The developmental model of family businesses shows us how family enterprises go through changes in ownership, family and business. The three stages are referred to as Controlling Owner (who could be a sole owner, husband and wife), Sibling Partnership (normally during the second generation when the siblings take over the management and ownership of the business) and Cousin Consortium (the third generation, when cousins join the business).
At this point it is important to clearly define what is to be understood by the term ‘family business’. A proposition which is in the line of thinking with leading family business researchers has been put forward by the EU Expert Group on Family Business which brings together three important aspects of family business, namely family, business itself and ownership.
But how do family businesses start?
Family businesses are often overlooked in the conventional debate about entrepreneurship, but many of them achieve entrepreneurial success across generations and not just in the era of the founder.
The definition ‘entrepreneur’ seems most often to be used to describe driven individuals who overcome obstacles and challenges to create great businesses. Yet family businesses also go through this stage, when the financial and emotional commitment of the individual and in many instances by that of the spouse and subsequently that of the children, is often put on the line to support the vision of the business founder.
But then what? How is it that some families achieve entrepreneurial success, not just once but across generations?
This statement may seem odd to those who accept uncritically the cliché that family businesses are fated to go from ‘clogs to clogs’ or ‘shirtsleeves to shirtsleeves’ in three generations. Statistics are often quoted about how few family businesses survive to the third generation – if there are statistics then it must be true, mustn’t it?

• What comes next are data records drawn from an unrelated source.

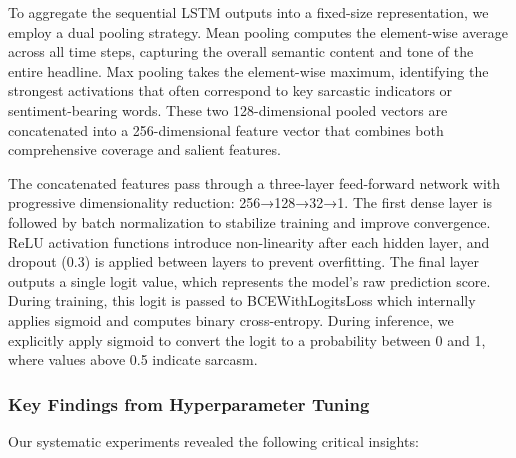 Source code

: \documentclass[11pt]{article}
\begin{document}
To aggregate the sequential LSTM outputs into a fixed-size representation, we employ a dual pooling strategy. Mean pooling computes the element-wise average across all time steps, capturing the overall semantic content and tone of the entire headline. Max pooling takes the element-wise maximum, identifying the strongest activations that often correspond to key sarcastic indicators or sentiment-bearing words. These two 128-dimensional pooled vectors are concatenated into a 256-dimensional feature vector that combines both comprehensive coverage and salient features.

The concatenated features pass through a three-layer feed-forward network with progressive dimensionality reduction: 256→128→32→1. The first dense layer is followed by batch normalization to stabilize training and improve convergence. ReLU activation functions introduce non-linearity after each hidden layer, and dropout (0.3) is applied between layers to prevent overfitting. The final layer outputs a single logit value, which represents the model's raw prediction score. During training, this logit is passed to BCEWithLogitsLoss which internally applies sigmoid and computes binary cross-entropy. During inference, we explicitly apply sigmoid to convert the logit to a probability between 0 and 1, where values above 0.5 indicate sarcasm.


\subsubsection{Key Findings from Hyperparameter Tuning}

Our systematic experiments revealed the following critical insights:
\end{document}
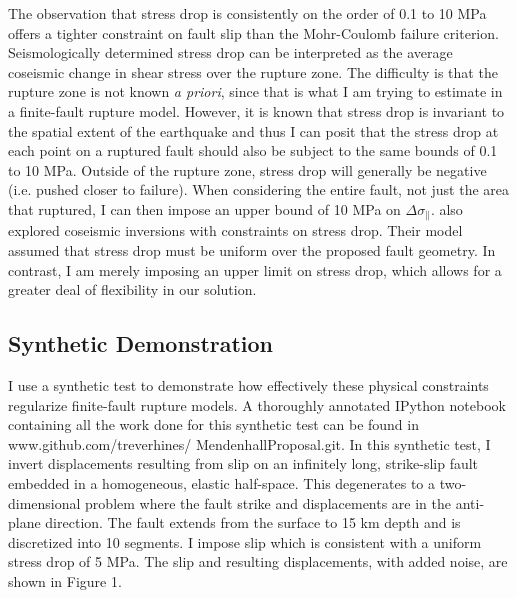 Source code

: \documentclass[12pt]{article}
\begin{document}
The observation that stress drop is consistently on the order of 0.1 to 10 MPa offers a tighter constraint on fault slip than the Mohr-Coulomb failure criterion.  Seismologically determined stress drop can be interpreted as the average coseismic change in shear stress over the rupture zone.  The difficulty is that the rupture zone is not known \textit{a priori}, since that is what I am trying to estimate in a finite-fault rupture model.  However, it is known that stress drop is invariant to the spatial extent of the earthquake and thus I can posit that the stress drop at each point on a ruptured fault should also be subject to the same bounds of 0.1 to 10 MPa.  Outside of the rupture zone, stress drop will generally be negative (i.e. pushed closer to failure).  When considering the entire fault, not just the area that ruptured, I can then impose an upper bound of 10 MPa on $\Delta \sigma_\parallel$.  \citet{Sun2011} also explored coseismic inversions with constraints on stress drop.  Their model assumed that stress drop must be uniform over the proposed fault geometry.   In contrast, I am merely imposing an upper limit on stress drop, which allows for a greater deal of flexibility in our solution.        

\subsection*{Synthetic Demonstration}
I use a synthetic test to demonstrate how effectively these physical constraints regularize finite-fault rupture models.  A thoroughly annotated IPython notebook containing all the work done for this synthetic test can be found in www.github.com/treverhines/ MendenhallProposal.git.  In this synthetic test, I invert displacements resulting from slip on an infinitely long, strike-slip fault embedded in a homogeneous, elastic half-space.  This degenerates to a two-dimensional problem where the fault strike and displacements are in the anti-plane direction.  The fault extends from the surface to 15 km depth and is discretized into 10 segments. I impose slip which is consistent with a uniform stress drop of 5 MPa.  The slip and resulting displacements, with added noise, are shown in Figure 1.
\end{document}
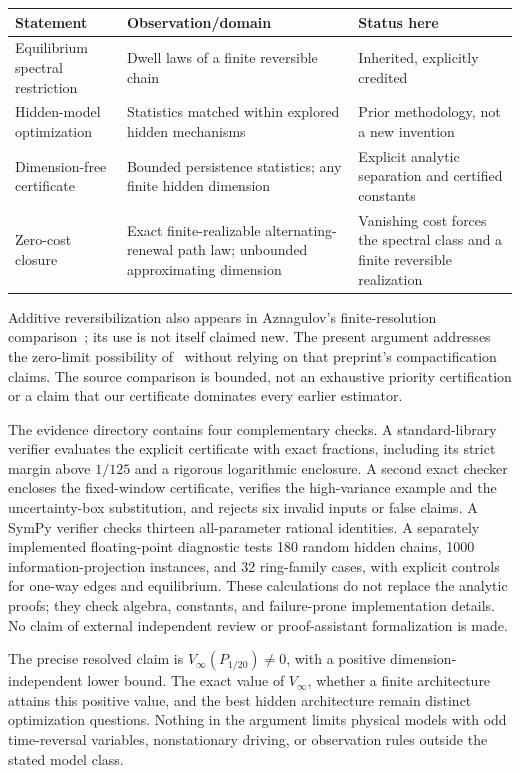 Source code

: \documentclass[11pt,a4paper]{article}
\begin{document}
\begin{center}\small
\begin{tabular}{p{.25\linewidth}p{.32\linewidth}p{.33\linewidth}}
\toprule
Statement & Observation/domain & Status here\\\midrule
Equilibrium spectral restriction & Dwell laws of a finite reversible chain & Inherited, explicitly credited\\
Hidden-model optimization & Statistics matched within explored hidden mechanisms & Prior methodology, not a new invention\\
Dimension-free certificate & Bounded persistence statistics; any finite hidden dimension & Explicit analytic separation and certified constants\\
Zero-cost closure & Exact finite-realizable alternating-renewal path law; unbounded approximating dimension & Vanishing cost forces the spectral class and a finite reversible realization\\\bottomrule
\end{tabular}
\end{center}
Additive reversibilization also appears in Aznagulov's finite-resolution comparison~\cite{spectral}; its use is not itself claimed new. The present argument addresses the zero-limit possibility of~\cite{aznagulov} without relying on that preprint's compactification claims. The source comparison is bounded, not an exhaustive priority certification or a claim that our certificate dominates every earlier estimator.

The evidence directory contains four complementary checks. A standard-library verifier evaluates the explicit certificate with exact fractions, including its strict margin above $1/125$ and a rigorous logarithmic enclosure. A second exact checker encloses the fixed-window certificate, verifies the high-variance example and the uncertainty-box substitution, and rejects six invalid inputs or false claims. A SymPy verifier checks thirteen all-parameter rational identities. A separately implemented floating-point diagnostic tests 180 random hidden chains, 1000 information-projection instances, and 32 ring-family cases, with explicit controls for one-way edges and equilibrium. These calculations do not replace the analytic proofs; they check algebra, constants, and failure-prone implementation details. No claim of external independent review or proof-assistant formalization is made.

The precise resolved claim is $V_\infty(P_{1/20})\ne0$, with a positive dimension-independent lower bound. The exact value of $V_\infty$, whether a finite architecture attains this positive value, and the best hidden architecture remain distinct optimization questions. Nothing in the argument limits physical models with odd time-reversal variables, nonstationary driving, or observation rules outside the stated model class.
\end{document}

For all we know the same may be true across the wider business community – until a comparison is made between family owned and other types of business, we cannot be certain if families are any better or worse when it comes to surviving three generations.
However, if we’re going to make progress in improving the fortunes of family businesses and the welfare of all those who are stakeholders in them, we need to study their successes and see what makes them different from other business forms.

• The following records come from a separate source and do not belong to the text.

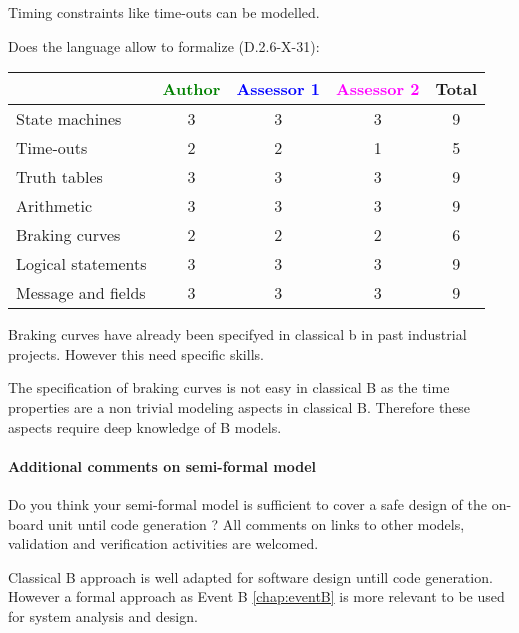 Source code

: \begin{author_comment}
Timing constraints like time-outs can be modelled.
\end{author_comment}


Does the language allow to  formalize (D.2.6-X-31):

\begin{tabular}{|l | c | c | c | c|}
\hline
& \textcolor{green}{Author} & \textcolor{blue}{Assessor 1} & \textcolor{magenta}{Assessor 2} & Total \\
\hline 
State machines  & 3 & 3 & 3 & 9 \\
\hline
Time-outs  & 2 & 2 & 1 & 5  \\
\hline
Truth tables  & 3 & 3 & 3 & 9 \\
\hline
Arithmetic  & 3 & 3 & 3 & 9 \\
\hline
Braking curves  & 2 & 2 & 2 & 6 \\
\hline
Logical statements & 3 & 3 & 3 & 9 \\
\hline
Message and fields & 3 & 3 & 3 & 9 \\
\hline
\end{tabular}


\begin{author_comment}
Braking curves have already been specifyed in classical b  in past industrial projects. However this need specific skills.
\end{author_comment}


\begin{assessor2}
The specification of braking curves is not easy in classical B as the time properties are a non trivial modeling aspects in classical B. Therefore these aspects require deep knowledge of B models.
\end{assessor2}

\paragraph{Additional comments on semi-formal  model} Do you think your semi-formal  model is sufficient to cover a safe design of the on-board unit until code generation ?
All comments on links to  other models, validation and verification activities are welcomed.



\begin{author_comment}
Classical B  approach is well adapted for software design untill code generation. However a formal approach as Event B \ref{chap:eventB} is more relevant to be used for system analysis and design.
\end{author_comment}


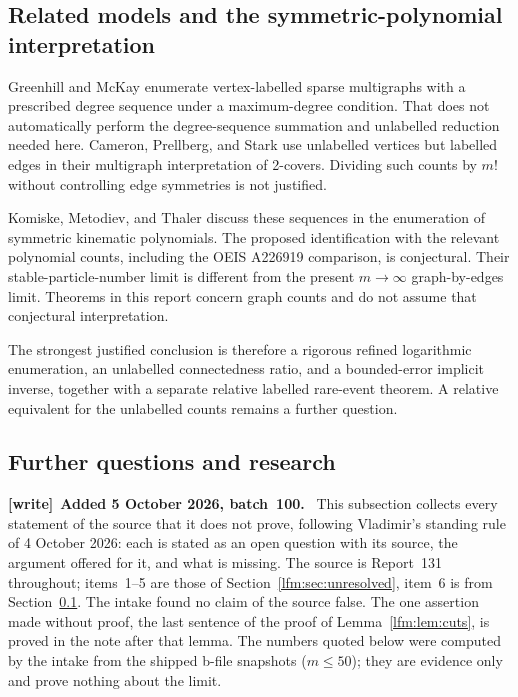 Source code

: \documentclass[11pt,letterpaper]{article}
\theoremstyle{remark}\newtheorem{remark}[theorem]{Remark}
\newenvironment{writenote}[1][]{\par\smallskip\begingroup\small
 \noindent\textbf{[write]}\if\relax\detokenize{#1}\relax\else~\textbf{#1.}\fi\ }%
 {\par\endgroup\smallskip}
\begin{document}
\subsection{Related models and the symmetric-polynomial interpretation}\label{lfm:sec:related}
Greenhill and McKay \cite{greenhill} enumerate vertex-labelled sparse multigraphs with a prescribed degree sequence under a maximum-degree condition. That does not automatically perform the degree-sequence summation and unlabelled reduction needed here. Cameron, Prellberg, and Stark \cite{cameron} use unlabelled vertices but labelled edges in their multigraph interpretation of 2-covers. Dividing such counts by $m!$ without controlling edge symmetries is not justified.

Komiske, Metodiev, and Thaler \cite{komiske} discuss these sequences in the enumeration of symmetric kinematic polynomials. The proposed identification with the relevant polynomial counts, including the OEIS A226919 comparison, is conjectural. Their stable-particle-number limit is different from the present $m\to\infty$ graph-by-edges limit. Theorems in this report concern graph counts and do not assume that conjectural interpretation.

The strongest justified conclusion is therefore a rigorous refined logarithmic enumeration, an unlabelled connectedness ratio, and a bounded-error implicit inverse, together with a separate relative labelled rare-event theorem. A relative equivalent for the unlabelled counts remains a further question.

\subsection{Further questions and research}\label{lfm:sec:further}
\begin{writenote}[Added 5 October 2026, batch~100]
This subsection collects every statement of the source that it does not
prove, following Vladimir's standing rule of 4 October 2026: each is stated
as an open question with its source, the argument offered for it, and what
is missing. The source is Report~131 throughout; items~1--5 are those of
Section~\ref{lfm:sec:unresolved}, item~6 is from
Section~\ref{lfm:sec:related}. The intake found no claim of the source
false. The one assertion made without proof, the last sentence of the proof
of Lemma~\ref{lfm:lem:cuts}, is proved in the note after that lemma. The
numbers quoted below were computed by the intake from the shipped b-file
snapshots ($m\le50$); they are evidence only and prove nothing about the
limit.
\end{writenote}
\end{document}
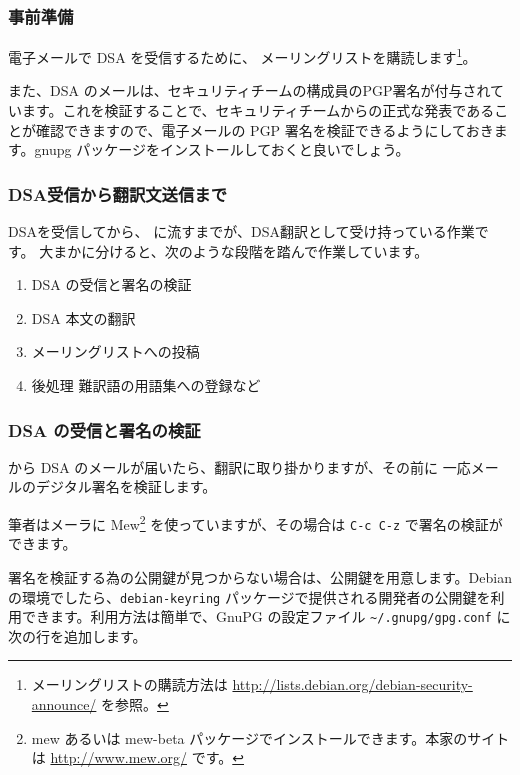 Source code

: \documentclass[mingoth,a4paper]{jsarticle}
\begin{document}
\subsubsection{事前準備}

電子メールで DSA を受信するために、 メーリングリストを購読します\footnote{メーリングリストの購読方法は \url{http://lists.debian.org/debian-security-announce/} を参照。}。

また、DSA のメールは、セキュリティチームの構成員のPGP署名が付与されています。これを検証することで、セキュリティチームからの正式な発表であることが確認できますので、電子メールの PGP 署名を検証できるようにしておきます。gnupg パッケージをインストールしておくと良いでしょう。



\subsubsection{DSA受信から翻訳文送信まで}

DSAを受信してから、  に流すまでが、DSA翻訳として受け持っている作業です。
大まかに分けると、次のような段階を踏んで作業しています。

\begin{enumerate}
\item DSA の受信と署名の検証
\item DSA 本文の翻訳
\item {} メーリングリストへの投稿
\item 後処理 難訳語の用語集への登録など
\end{enumerate}

\subsubsection{DSA の受信と署名の検証}

 から DSA のメールが届いたら、翻訳に取り掛かりますが、その前に 一応メールのデジタル署名を検証します。

筆者はメーラに Mew\footnote{mew あるいは mew-beta パッケージでインストールできます。本家のサイトは \url{http://www.mew.org/} です。} を使っていますが、その場合は \texttt{C-c C-z} で署名の検証ができます。

署名を検証する為の公開鍵が見つからない場合は、公開鍵を用意します。Debian の環境でしたら、\texttt{debian-keyring} パッケージで提供される開発者の公開鍵を利用できます。利用方法は簡単で、GnuPG の設定ファイル \texttt{\~{}/.gnupg/gpg.conf} に次の行を追加します。
\end{document}
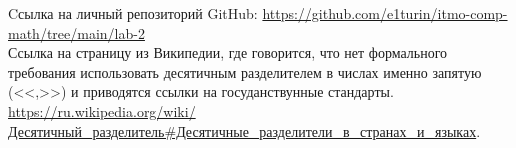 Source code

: \begin{thebibliography}{}
 Cсылка на личный репозиторий GitHub: \url{https://github.com/e1turin/itmo-comp-math/tree/main/lab-2}\\
 Ссылка на страницу из Википедии, где говорится, что нет формального требования использовать десятичным разделителем в числах именно запятую (<<,>>) и приводятся ссылки на госуданствунные стандарты. \url{https://ru.wikipedia.org/wiki/Десятичный_разделитель#Десятичные_разделители_в_странах_и_языках}.
\end{thebibliography}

In a family business, the values of the business and its vision for the future emanate from the family. It is the family’s attitudes to risk, thrift, commitment, trust, work and wealth that underpin the business and drive it forward. Having the next generation discuss the vision and values of the family business future is an educational process and serves to provide a clear perspective of the day-to-day responsibilities in the running of the family enterprise.
Such values are also used for marketing purposes. At a time when trust in traditional corporate governance is low, many family businesses use the fact that they are family controlled to promote a positive message about their values – “You can trust us, because we’re a family too.” Think of BMW, Samsung, and other family brands like Ford and Ferrari.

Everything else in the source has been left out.